What is expected = Please write out the complete listing that follows, exactly as it reads.

Given entries =
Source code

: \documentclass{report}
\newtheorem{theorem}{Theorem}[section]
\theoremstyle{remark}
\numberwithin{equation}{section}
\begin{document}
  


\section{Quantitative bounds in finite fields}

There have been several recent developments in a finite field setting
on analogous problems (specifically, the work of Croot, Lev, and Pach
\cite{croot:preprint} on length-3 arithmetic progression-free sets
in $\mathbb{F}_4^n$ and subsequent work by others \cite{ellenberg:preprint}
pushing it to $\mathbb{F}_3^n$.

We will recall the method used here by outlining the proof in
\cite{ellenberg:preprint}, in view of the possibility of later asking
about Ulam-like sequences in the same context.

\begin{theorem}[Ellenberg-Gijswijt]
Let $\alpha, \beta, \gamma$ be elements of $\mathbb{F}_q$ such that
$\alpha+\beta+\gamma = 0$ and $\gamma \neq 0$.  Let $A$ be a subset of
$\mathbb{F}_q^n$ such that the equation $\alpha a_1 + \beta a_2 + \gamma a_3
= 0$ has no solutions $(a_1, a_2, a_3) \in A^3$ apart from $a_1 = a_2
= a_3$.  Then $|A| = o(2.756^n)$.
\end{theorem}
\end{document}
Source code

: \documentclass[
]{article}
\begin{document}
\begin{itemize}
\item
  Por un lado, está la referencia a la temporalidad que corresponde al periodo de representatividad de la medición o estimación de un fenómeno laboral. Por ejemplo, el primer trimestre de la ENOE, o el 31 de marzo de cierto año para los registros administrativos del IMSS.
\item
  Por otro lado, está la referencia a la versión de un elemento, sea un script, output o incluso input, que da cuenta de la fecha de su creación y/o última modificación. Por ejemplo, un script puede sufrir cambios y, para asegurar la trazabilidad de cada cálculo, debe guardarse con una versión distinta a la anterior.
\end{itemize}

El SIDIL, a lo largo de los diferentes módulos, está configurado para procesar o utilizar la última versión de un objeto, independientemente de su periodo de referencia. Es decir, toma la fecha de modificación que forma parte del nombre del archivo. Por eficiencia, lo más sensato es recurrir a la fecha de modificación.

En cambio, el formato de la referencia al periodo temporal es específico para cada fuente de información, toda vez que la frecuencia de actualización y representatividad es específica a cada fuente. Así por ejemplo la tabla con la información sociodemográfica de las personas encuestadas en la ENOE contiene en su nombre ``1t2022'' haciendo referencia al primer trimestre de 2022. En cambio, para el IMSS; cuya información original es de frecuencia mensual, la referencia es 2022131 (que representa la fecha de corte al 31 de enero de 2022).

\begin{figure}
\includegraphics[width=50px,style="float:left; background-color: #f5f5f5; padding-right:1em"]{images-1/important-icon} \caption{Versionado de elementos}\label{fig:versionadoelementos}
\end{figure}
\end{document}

Exercise solution =
Source code

: \documentclass{report}
\newtheorem{theorem}{Theorem}[section]
\theoremstyle{remark}
\numberwithin{equation}{section}
\begin{document}
  


\section{Quantitative bounds in finite fields}

There have been several recent developments in a finite field setting
on analogous problems (specifically, the work of Croot, Lev, and Pach
\cite{croot:preprint} on length-3 arithmetic progression-free sets
in $\mathbb{F}_4^n$ and subsequent work by others \cite{ellenberg:preprint}
pushing it to $\mathbb{F}_3^n$.

We will recall the method used here by outlining the proof in
\cite{ellenberg:preprint}, in view of the possibility of later asking
about Ulam-like sequences in the same context.

\begin{theorem}[Ellenberg-Gijswijt]
Let $\alpha, \beta, \gamma$ be elements of $\mathbb{F}_q$ such that
$\alpha+\beta+\gamma = 0$ and $\gamma \neq 0$.  Let $A$ be a subset of
$\mathbb{F}_q^n$ such that the equation $\alpha a_1 + \beta a_2 + \gamma a_3
= 0$ has no solutions $(a_1, a_2, a_3) \in A^3$ apart from $a_1 = a_2
= a_3$.  Then $|A| = o(2.756^n)$.
\end{theorem}
\end{document}
Source code

: \documentclass[
]{article}
\begin{document}
\begin{itemize}
\item
  Por un lado, está la referencia a la temporalidad que corresponde al periodo de representatividad de la medición o estimación de un fenómeno laboral. Por ejemplo, el primer trimestre de la ENOE, o el 31 de marzo de cierto año para los registros administrativos del IMSS.
\item
  Por otro lado, está la referencia a la versión de un elemento, sea un script, output o incluso input, que da cuenta de la fecha de su creación y/o última modificación. Por ejemplo, un script puede sufrir cambios y, para asegurar la trazabilidad de cada cálculo, debe guardarse con una versión distinta a la anterior.
\end{itemize}

El SIDIL, a lo largo de los diferentes módulos, está configurado para procesar o utilizar la última versión de un objeto, independientemente de su periodo de referencia. Es decir, toma la fecha de modificación que forma parte del nombre del archivo. Por eficiencia, lo más sensato es recurrir a la fecha de modificación.

En cambio, el formato de la referencia al periodo temporal es específico para cada fuente de información, toda vez que la frecuencia de actualización y representatividad es específica a cada fuente. Así por ejemplo la tabla con la información sociodemográfica de las personas encuestadas en la ENOE contiene en su nombre ``1t2022'' haciendo referencia al primer trimestre de 2022. En cambio, para el IMSS; cuya información original es de frecuencia mensual, la referencia es 2022131 (que representa la fecha de corte al 31 de enero de 2022).

\begin{figure}
\includegraphics[width=50px,style="float:left; background-color: #f5f5f5; padding-right:1em"]{images-1/important-icon} \caption{Versionado de elementos}\label{fig:versionadoelementos}
\end{figure}
\end{document}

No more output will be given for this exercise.